Por Bertie Espinosa

Hay lugares que no son restaurantes, son ficciones novelescas, trampantojos con olor a albahaca y a parmesano recién rallado. Il Posto es uno de esos escenarios en los que uno se sienta a cenar y acaba, sin darse cuenta, siendo personaje secundario de un libreto a medias entre Fellini y la parroquia de tu barrio. La decoración es mitad trattoria de carreteras boloñesas, mitad pizziecheria de postal, con esas paredes de ladrillo desnudo que parecen estar siempre a punto de contar un secreto y un altar laico en el que campea, solemne, la imagen fotográfica de dos sacerdotes oreconculares bendiciendo el local como si en vez de pizzas fueran a repartir indulgencias plenarias. Es un cuadro costumbrista y pop, un bodegón con sotana, un fresco que pone a prueba el sentido del humor y la digestión. Uno mira ese marco clerical y piensa en la Roma de Sorrentino, en cardenales bailarines, en los dogmas de fe que aquí no tienen nada que ver con teologías sino con la religión de la pasta al dente y de la pizza que cruje como el preludio de un himno profano. Lo que se respira es Italia en el corazón de Madrid, pero no esa Italia de souvenir para turistas que se tragan spaghetti con ketchup, sino la Italia de la casa de la nonna, de la tartera viajera que huele a domingo, de las sillas que parecen rescatadas de un desván lleno de memorias y del mármol que brilla como en la Piazza Navona después de la lluvia.
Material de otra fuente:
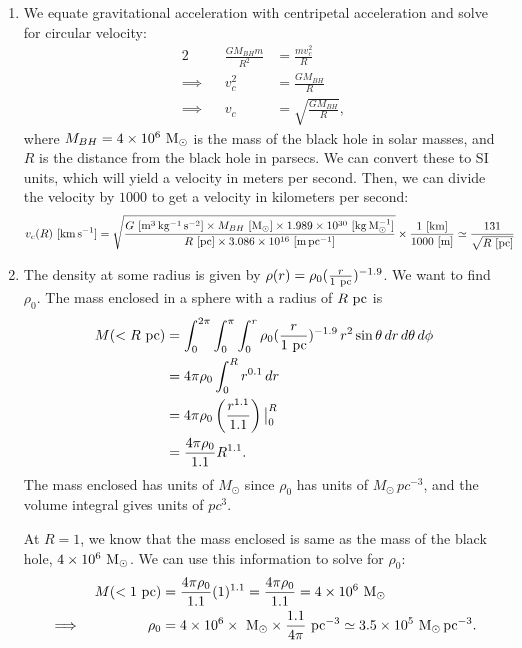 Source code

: \documentclass[11pt,letterpaper]{article}
\begin{document}
\begin{enumerate}[label=(\alph*)]
    \item We equate gravitational acceleration with centripetal acceleration and solve for circular velocity: 
        \begin{alignat*}{2}
            &&\frac{GM_{BH}m}{R^2} &= \frac{mv_c^2}{R} \\
            \implies&&v_c^2 &= \frac{GM_{BH}}{R} \\
            \implies&&v_c &= \sqrt{\frac{GM_{BH}}{R}},
        \end{alignat*}
        where $M_{BH} = 4\times 10^{6}~{\rm M_\odot}$ is the mass of the black hole in solar masses, and $R$ is the distance from the black hole in parsecs. We can convert these to SI units, which will yield a velocity in meters per second. Then, we can divide the velocity by $1000$ to get a velocity in kilometers per second:
        \begin{align*}
            v_c(R)~{\rm [km\,s^{-1}]} &= \sqrt{\frac{G~{\rm [m^3\,kg^{-1}\,s^{-2}]}\times M_{BH}~{\rm [M_\odot]}\times 1.989\times 10^{30}~{\rm [kg\,M_\odot^{-1}]}}{R~{\rm [pc]}\times 3.086\times 10^{16}~{\rm [m\,pc^{-1}]}}} \times \frac{1~{\rm [km]}}{1000~{\rm [m]}} \simeq \frac{131}{\sqrt{R~{\rm [pc]}}}
        \end{align*}

    \item The density at some radius is given by $\rho(r) = \rho_0(\frac{r}{1~{\rm pc}})^{-1.9}$. We want to find $\rho_0$. The mass enclosed in a sphere with a radius of $R~{\rm pc}$ is 
        \begin{align*}
            M(<R~{\rm pc}) &= \int_0^{2\pi}\int_0^{\pi}\int_0^{r}\rho_0 (\frac{r}{1~{\rm pc}})^{-1.9}\,r^2 \sin{\theta}\,dr\,d\theta\,d\phi \\
            &= 4\pi\rho_0 \int_0^R r^{0.1}\,dr \\
            &= 4\pi\rho_0 \left(\frac{r^{1.1}}{1.1}\right)\big|_0^R \\
            &= \frac{4\pi\rho_0}{1.1}R^{1.1}.
        \end{align*}
        The mass enclosed has units of $M_\odot$ since $\rho_0$ has units of $M_\odot\,pc^{-3}$, and the volume integral gives units of $pc^{3}$. 

        At $R=1$, we know that the mass enclosed is same as the mass of the black hole, $4\times 10^{6}~{\rm M_\odot}$. We can use this information to solve for $\rho_0$:
        \begin{alignat*}{2}
            &&M(<1~{\rm pc}) &= \frac{4\pi\rho_0}{1.1}(1)^{1.1} = \frac{4\pi\rho_0}{1.1} = 4\times 10^{6}~{\rm M_\odot} \\
            \implies&&\rho_0 &= 4\times 10^{6}\times~{\rm M_\odot} \times \frac{1.1}{4\pi}~{\rm pc^{-3}} \simeq 3.5\times 10^5~{\rm M_\odot\,pc^{-3}}.
        \end{alignat*}


\end{enumerate}
\end{document}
Pero lo que de verdad convierte a Il Posto en escenario de alta crónica es el producto. Aquí la mercancía tiene nombre propio, apellido y hasta pedigrí. Hablamos de Nicoletta Negrini, que es como la Madonna de los embutidos, la santa patrona del mortadela, la mujer que convirtió el charcutero en una figura literaria. Los productos de Negrini no son alimentos: son metáforas de Italia. Ese jamón que se corta como una frase bien dicha, ese parmigiano que cruje en la lengua como un chiste de Totò, esa burrata que llora crema por dentro como si fuera una confidencia. Se podría escribir un ensayo sólo con lo que ofrece el mostrador, esa salumería dispuesta a la vista, roja y blanca como la bandera invertida de una patria que se come. Y de ahí pasamos al plato: una pasta con trufa que llega a la mesa como llega el otoño, perfumando el aire con una melancolía suntuosa. Es un plato que no alimenta: embriaga. La trufa es el diamante negro de la cocina, y aquí se sirve con la naturalidad de quien te da un vaso de agua. La pasta está al punto exacto, con ese al dente que no es sólo técnica, es filosofía: la resistencia justa a la mordida, como la vida misma cuando aún no te ha vencido. Y luego están los pulpitos con picante, pequeños demonios marinos que se retuercen en la boca con el ardor de un romance napolitano. La cocina aquí no sólo se come: se interpreta. Cada bocado es un verso y cada sorbo de vino, un punto y aparte.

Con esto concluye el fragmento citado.